Ayant dit cela, elle repartit au petit trot. Dès qu’elle fut hors de vue du camp, les léopards la rejoignirent. De les voir ainsi si beaux, si souples, elle en oublia l’heure et elle se mit à courir dans les hautes herbes au bord de la rivière. Quand l’étoile de Lex monta au-dessus de l’horizon, elle vit arriver les bayagas. Multicolores, elles éclairaient la prairie devant elle. Pour Riak ce fut comme un encouragement. Elle accéléra. En plein effort, elle perçut une silhouette qui courait à sa droite. Quand elle tourna la tête, elle ne vit rien. Pourtant, elle était sûre de son ressenti. C’était comme une ombre se déplaçant à la même vitesse qu’elle, semblant se volatiliser chaque fois qu’elle braquait les yeux dessus. Brusquement, elle s’arrêta, l’ombre fit de même. Riak tenta de l’examiner sans la regarder directement. Elle avait à peu près sa taille et sa morphologie. En plein soleil, elle l’aurait prise pour sa propre ombre, mais là, juste avec les lumières des bayagas, cela ne pouvait être cela. Comme elle s’était arrêtée, les léopards s’étaient couchés à ses pieds sans se soucier de cette ombre qui perturbait Riak.   
Elle fit un premier geste, sortit sa dague et regarda pour voir si l’ombre faisait de même. Elle avait de nouveau disparu. Pourtant à chaque fois qu’elle se concentrait sur les gestes de sa danse de combat, elle ressentait en périphérie de son champ visuel, cette étrange silhouette qui la mimait.

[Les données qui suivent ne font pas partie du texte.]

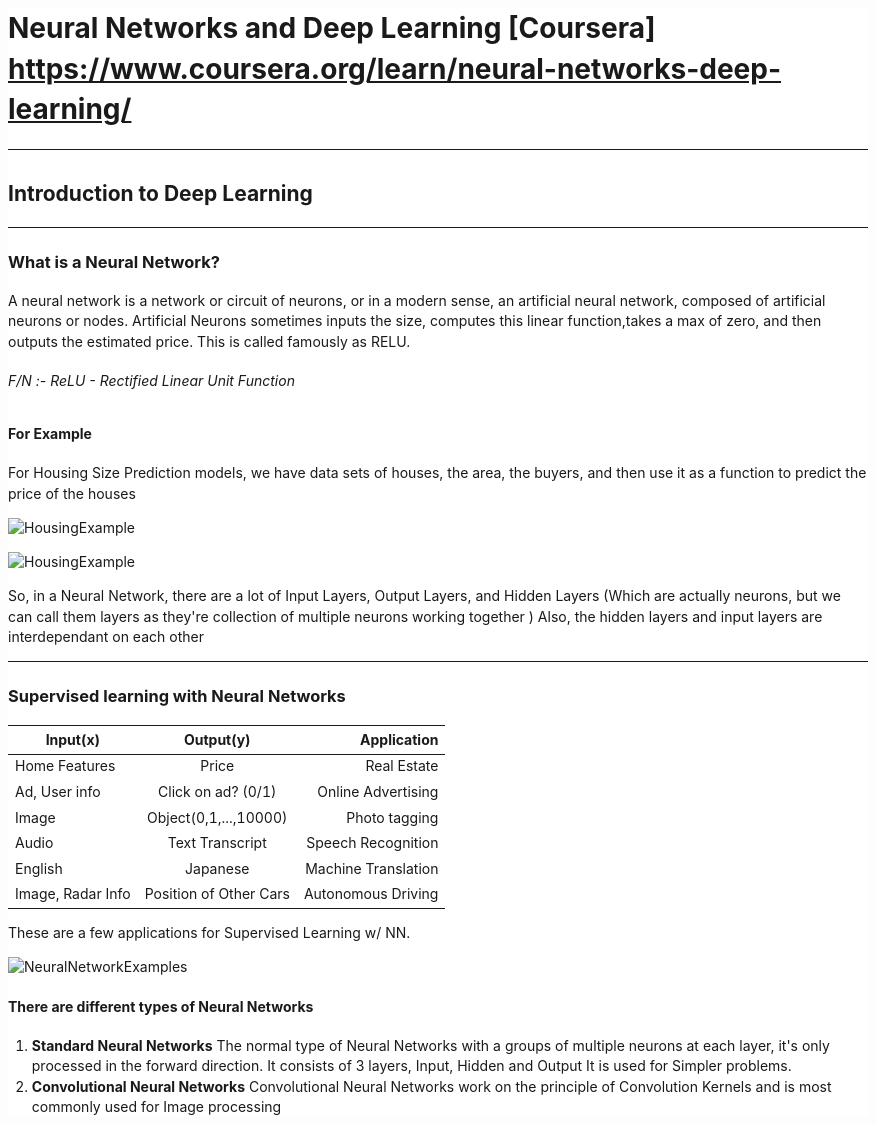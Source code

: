 # Neural Networks and Deep Learning [Coursera] https://www.coursera.org/learn/neural-networks-deep-learning/
---
## Introduction to Deep Learning 
---
### What is a Neural Network?
 A neural network is a network or circuit of neurons, or in a modern sense, an artificial neural network, composed of artificial neurons or nodes. Artificial Neurons sometimes inputs the size, computes this linear function,takes a max of zero, and then outputs the estimated price. This is called famously as RELU. 
###### F/N :- ReLU - Rectified Linear Unit Function
#### For Example
For Housing Size Prediction models, we have data sets of houses, the area, the buyers, and then use it as a function to predict the price of the houses

![HousingExample](https://i.ibb.co/X3zHZtK/Neural-Network-Eg-1.png)

![HousingExample](https://i.ibb.co/LRSTQXC/Neural-Network-Eg-2.png)

So, in a Neural Network, there are a lot of Input Layers, Output Layers, and Hidden Layers (Which are actually neurons, but we can call them layers as they're collection of multiple neurons working together )
Also, the hidden layers and input layers are interdependant on each other

---
 ### Supervised learning with Neural Networks

 | Input(x)        |Output(y)       |Application |
 |-----------------|:--------------:|-----------:|
 |Home Features|Price| Real Estate |
 |Ad, User info|Click on ad? (0/1)| Online Advertising|
 |Image|Object(0,1,...,10000)|Photo tagging|
 |Audio|Text Transcript|Speech Recognition|
 |English|Japanese|Machine Translation|
 |Image, Radar Info| Position of Other Cars| Autonomous Driving|

 These are a few applications for Supervised Learning w/ NN.

![NeuralNetworkExamples](https://i.ibb.co/NnCRBJz/Neural-Network.png)

 #### There are different types of Neural Networks

 1. **Standard Neural Networks**
    The normal type of Neural Networks with a groups of multiple neurons at each layer, it's only processed in the forward direction.
    It consists of 3 layers, Input, Hidden and Output
    It is used for Simpler problems.
 2. **Convolutional Neural Networks**
    Convolutional Neural Networks work on the principle of Convolution Kernels and is most commonly used for Image processing
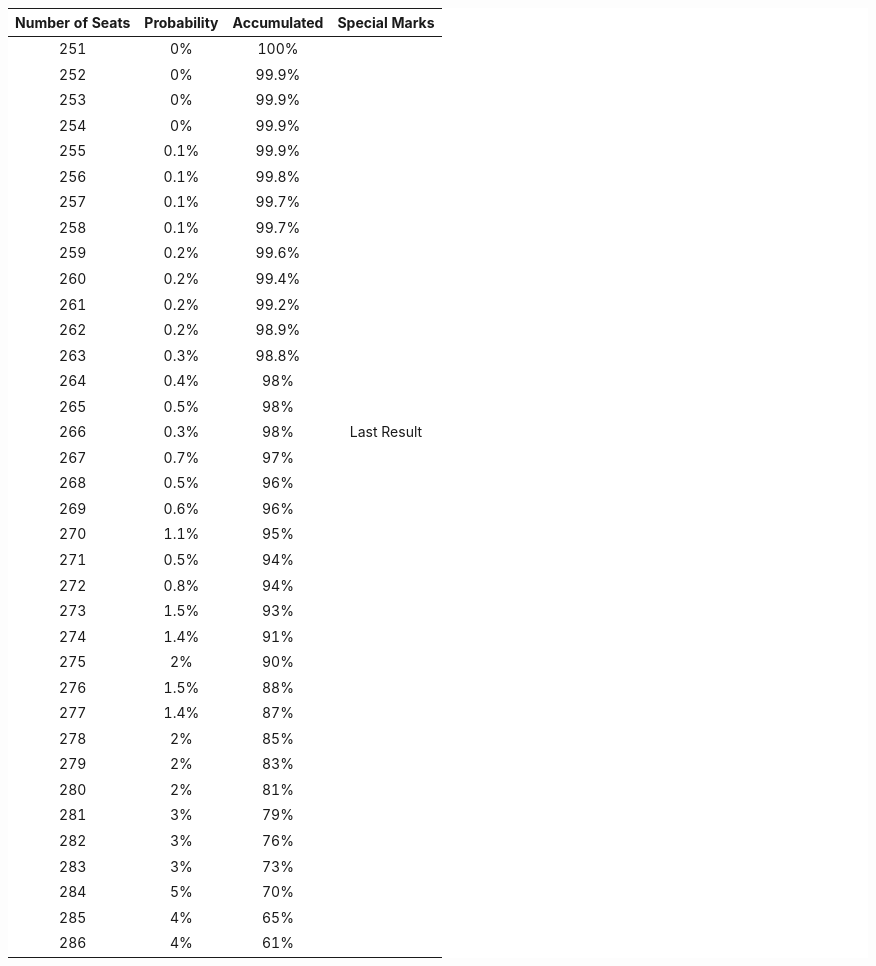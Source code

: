 | Number of Seats | Probability | Accumulated | Special Marks |
|:---------------:|:-----------:|:-----------:|:-------------:|
| 251 | 0% | 100% |  |
| 252 | 0% | 99.9% |  |
| 253 | 0% | 99.9% |  |
| 254 | 0% | 99.9% |  |
| 255 | 0.1% | 99.9% |  |
| 256 | 0.1% | 99.8% |  |
| 257 | 0.1% | 99.7% |  |
| 258 | 0.1% | 99.7% |  |
| 259 | 0.2% | 99.6% |  |
| 260 | 0.2% | 99.4% |  |
| 261 | 0.2% | 99.2% |  |
| 262 | 0.2% | 98.9% |  |
| 263 | 0.3% | 98.8% |  |
| 264 | 0.4% | 98% |  |
| 265 | 0.5% | 98% |  |
| 266 | 0.3% | 98% | Last Result |
| 267 | 0.7% | 97% |  |
| 268 | 0.5% | 96% |  |
| 269 | 0.6% | 96% |  |
| 270 | 1.1% | 95% |  |
| 271 | 0.5% | 94% |  |
| 272 | 0.8% | 94% |  |
| 273 | 1.5% | 93% |  |
| 274 | 1.4% | 91% |  |
| 275 | 2% | 90% |  |
| 276 | 1.5% | 88% |  |
| 277 | 1.4% | 87% |  |
| 278 | 2% | 85% |  |
| 279 | 2% | 83% |  |
| 280 | 2% | 81% |  |
| 281 | 3% | 79% |  |
| 282 | 3% | 76% |  |
| 283 | 3% | 73% |  |
| 284 | 5% | 70% |  |
| 285 | 4% | 65% |  |
| 286 | 4% | 61% |  |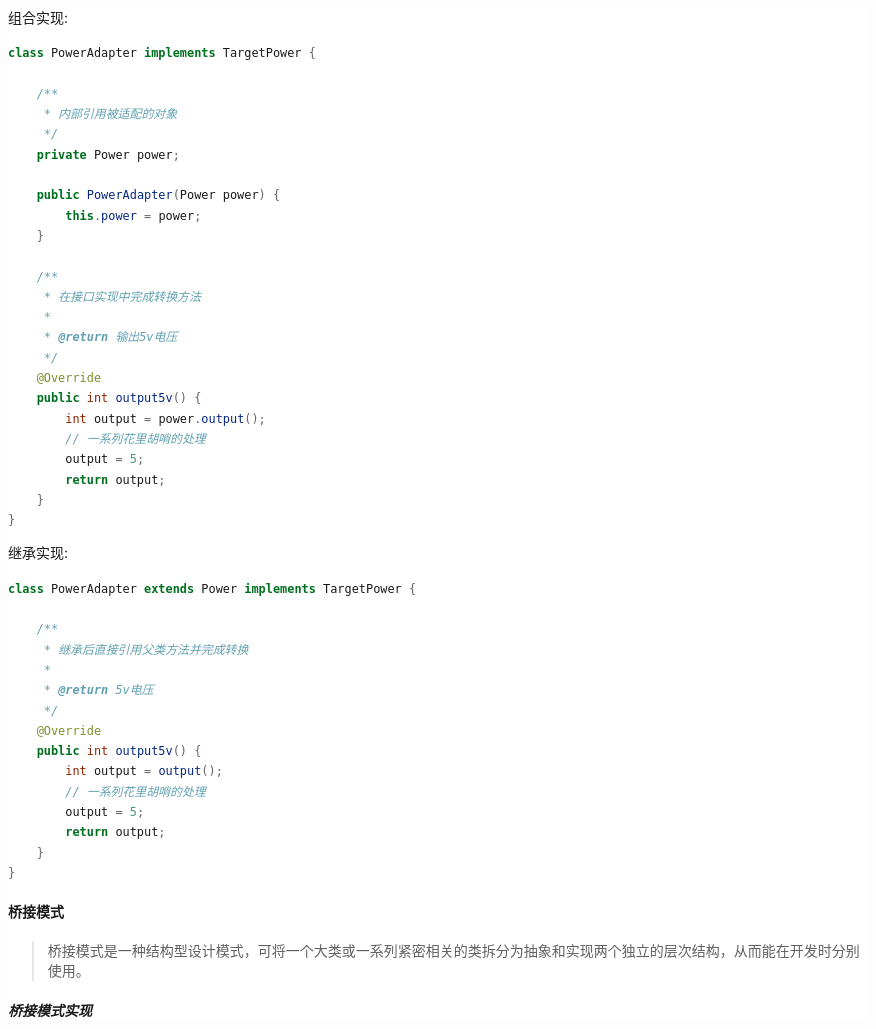 组合实现:

```java
class PowerAdapter implements TargetPower {

    /**
     * 内部引用被适配的对象
     */
    private Power power;

    public PowerAdapter(Power power) {
        this.power = power;
    }

    /**
     * 在接口实现中完成转换方法
     *
     * @return 输出5v电压
     */
    @Override
    public int output5v() {
        int output = power.output();
        // 一系列花里胡哨的处理
        output = 5;
        return output;
    }
}
```

继承实现:

```java
class PowerAdapter extends Power implements TargetPower {

    /**
     * 继承后直接引用父类方法并完成转换
     *
     * @return 5v电压
     */
    @Override
    public int output5v() {
        int output = output();
        // 一系列花里胡哨的处理
        output = 5;
        return output;
    }
}
```

#### 桥接模式

> 桥接模式是一种结构型设计模式，可将一个大类或一系列紧密相关的类拆分为抽象和实现两个独立的层次结构，从而能在开发时分别使用。

##### 桥接模式实现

Elle rentra tard et de mauvaise humeur. Le lendemain, elle fut assaillie par les mille questions de sa charge. Il fallait prévoir, gérer, décider, trancher entre les opinions des uns et des autres. Le général Costané arriva lui aussi avec son lot de difficultés. Des hommes arrivaient tous les jours. Fallait-il les intégrer immédiatement ou bien les garder en réserve? Il avait commencé à envoyer de petits contingents de ses meilleurs soldats dans la grotte montrée par Koubaye. Il voulait discuter stratégie avec elle. Ils n’avaient que quelques centaines d’hommes dont la valeur au combat était limitée et ils allaient faire face à l’ost de Tisréal si les informations amenées par les nouveaux arrivants étaient véridiques. Elle avait emmené Costané près des remparts en bois de Cannfou. Ils avaient observé les constructions des seigneurs en bas. Il y avait des échanges de flèches tous les jours.
    - Ils ont d’excellents archers, majesté. il y a eu plusieurs blessés.
   - Et les nôtres, qu’ont-ils fait ?
   - Leurs défenses sont très bien faites. On en a touché bien peu… Une fois en bas, que ferons-nous face à l’Ost ?
   - Le Sachant l’a dit. La victoire est à notre portée. Il faudra repousser l’Ost et prendre Clébiande.
   - J’entends, majesté. Mais nos forces sont si peu importantes. Il faudrait que le peuple se soulève pour nous venir en aide.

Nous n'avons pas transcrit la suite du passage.